● Work to complete: Your task is to count the lines of the entries below that include the word "Nutapol" and to give only the resulting number.

Records from a dataset
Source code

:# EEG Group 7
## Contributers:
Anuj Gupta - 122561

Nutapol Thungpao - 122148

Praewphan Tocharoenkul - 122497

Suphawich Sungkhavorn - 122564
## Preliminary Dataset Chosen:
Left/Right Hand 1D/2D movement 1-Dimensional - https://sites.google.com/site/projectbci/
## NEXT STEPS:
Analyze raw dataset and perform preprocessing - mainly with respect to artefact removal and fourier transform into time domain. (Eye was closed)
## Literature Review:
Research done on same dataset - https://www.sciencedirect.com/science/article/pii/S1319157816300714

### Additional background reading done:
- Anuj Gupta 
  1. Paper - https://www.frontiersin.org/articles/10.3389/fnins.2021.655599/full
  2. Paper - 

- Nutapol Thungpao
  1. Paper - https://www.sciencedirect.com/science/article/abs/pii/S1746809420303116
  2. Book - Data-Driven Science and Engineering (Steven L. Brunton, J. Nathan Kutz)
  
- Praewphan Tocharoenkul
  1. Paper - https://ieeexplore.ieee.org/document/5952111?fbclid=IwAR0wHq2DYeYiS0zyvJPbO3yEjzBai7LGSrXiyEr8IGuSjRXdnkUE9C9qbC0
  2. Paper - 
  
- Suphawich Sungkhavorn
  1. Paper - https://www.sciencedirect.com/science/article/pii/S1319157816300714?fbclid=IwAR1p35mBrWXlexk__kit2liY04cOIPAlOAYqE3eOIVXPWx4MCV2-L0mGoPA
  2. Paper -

● Worked solution: 2